LATITUDES

Les petits secrets du cerveau

Les neurosciences commencent à expliquer la manière dont notre cerveau nous permet de lire, d’écrire et de compter.

Si vous êtes capable de lire ce texte, remerciez votre instituteur. Mais vous devriez également penser à une petite zone du cerveau située juste derrière l’oreille gauche. Le cortex temporo-occipital gauche joue un rôle crucial dans la compréhension de ce qui, autrement, ne ressemblerait qu’à un gribouillis. Et si vous pouvez saisir le sens des chiffres arabes, adressez vos remerciements aux lobes pariétaux: ce sont eux qui relient ces formes sinueuses au concept de nombre.

Aidés par l’imagerie cérébrale, les chercheurs en neurosciences ont pu associer des zones du cerveau à certaines formes d’apprentissage, ce qui a finalement débouché sur une nouvelle discipline scientifique: la «neuroscience éducationnelle». Peut-elle vraiment aider à améliorer nos capacités cognitives?

C’est une question de fond: après tout, «apprendre» constitue l’essence même du fonctionnement de notre cerveau, depuis quelques semaines avant notre naissance jusqu’à notre dernier souffle. C’est ce que nous faisons jour après jour, avec succès. Mais l’inné ne fait pas tout. Lire, écrire et calculer doivent être appris et impliquent des transformations importantes du cerveau. Ce sont ces modifications qui nous ont permis de faire ce dont aucune autre espèce n’est capable: aller sur la Lune, construire des bombes nucléaires et rédiger des romans à l’eau de rose.

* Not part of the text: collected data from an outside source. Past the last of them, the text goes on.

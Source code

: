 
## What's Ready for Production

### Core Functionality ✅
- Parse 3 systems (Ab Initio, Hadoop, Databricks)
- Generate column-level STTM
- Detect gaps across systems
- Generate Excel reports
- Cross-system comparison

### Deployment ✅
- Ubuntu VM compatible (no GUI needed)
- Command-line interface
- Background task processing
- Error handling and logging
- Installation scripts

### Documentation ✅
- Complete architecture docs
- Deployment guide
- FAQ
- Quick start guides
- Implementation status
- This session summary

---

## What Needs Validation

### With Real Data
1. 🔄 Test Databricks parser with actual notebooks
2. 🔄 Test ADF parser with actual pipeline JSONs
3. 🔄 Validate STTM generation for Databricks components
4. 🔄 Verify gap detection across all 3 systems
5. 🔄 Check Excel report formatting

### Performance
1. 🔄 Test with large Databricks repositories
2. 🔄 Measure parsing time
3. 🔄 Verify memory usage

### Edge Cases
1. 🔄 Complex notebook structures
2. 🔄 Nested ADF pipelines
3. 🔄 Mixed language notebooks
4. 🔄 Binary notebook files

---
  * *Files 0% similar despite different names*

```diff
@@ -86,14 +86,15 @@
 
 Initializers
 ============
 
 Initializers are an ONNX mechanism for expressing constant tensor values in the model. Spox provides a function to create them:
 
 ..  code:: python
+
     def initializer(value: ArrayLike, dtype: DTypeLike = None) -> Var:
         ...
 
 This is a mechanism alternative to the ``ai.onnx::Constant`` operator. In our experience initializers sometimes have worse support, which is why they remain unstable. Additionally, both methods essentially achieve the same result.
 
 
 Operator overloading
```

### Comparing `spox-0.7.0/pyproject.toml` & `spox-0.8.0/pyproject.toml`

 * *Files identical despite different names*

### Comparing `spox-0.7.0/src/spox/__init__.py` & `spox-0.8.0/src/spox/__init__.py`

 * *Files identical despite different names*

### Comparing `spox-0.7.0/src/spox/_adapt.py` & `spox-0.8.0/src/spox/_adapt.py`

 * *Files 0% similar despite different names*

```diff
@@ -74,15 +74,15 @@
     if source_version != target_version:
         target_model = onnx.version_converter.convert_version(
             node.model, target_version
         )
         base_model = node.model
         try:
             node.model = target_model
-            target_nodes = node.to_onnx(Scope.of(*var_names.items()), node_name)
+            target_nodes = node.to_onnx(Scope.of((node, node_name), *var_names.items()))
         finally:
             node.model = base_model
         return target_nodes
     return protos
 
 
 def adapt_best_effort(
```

Recycler la reconnaissance faciale pour lire

La priorité de tout système éducatif consiste à lire. Cette activité exige de la part du cerveau une bonne dose de créativité, selon le neuroscientifique Stanislas Dehaene du Collège de France à Paris. Dans son livre «Les Neurones de la lecture» (2007), le chercheur souligne le rôle de l’évolution dans ce processus.

Comme l’alphabet a été inventé il y a seulement quatre mille ans, le cerveau n’a pas eu le temps de s’adapter. Contrairement au langage, nous ne possédons pas à notre naissance de zones dédiées à la lecture. Nous avons donc été forcés de recycler une partie du système visuel employée à l’origine pour la reconnaissance faciale et des objets: le cortex temporo-occipital gauche qui, par chance, se trouve à proximité des zones du lobe temporal dédiées à la compréhension orale.

Lorsque nous apprenons à lire, ces régions du cerveau renforcent leurs connexions, de sorte que nous commençons inconsciemment à associer sons et lettres. Les circuits du discours oral avec lesquels nous naissons se retrouvent par ailleurs altérés, et nous finissons par entendre le langage de la manière dont il s’écrit. Les analphabètes ne peuvent pas reconnaître que les mots «dos» et «malade» contiennent le même phonème «d», explique Stanislas Dehaene. L’acquisition de la lecture engendre cette connexion, qui modifie notre perception du langage oral. Cela est dû, entre autres, à une réorganisation d’une partie du système auditif, le «planum temporal», qui renforce les liens entre les lettres et les sons.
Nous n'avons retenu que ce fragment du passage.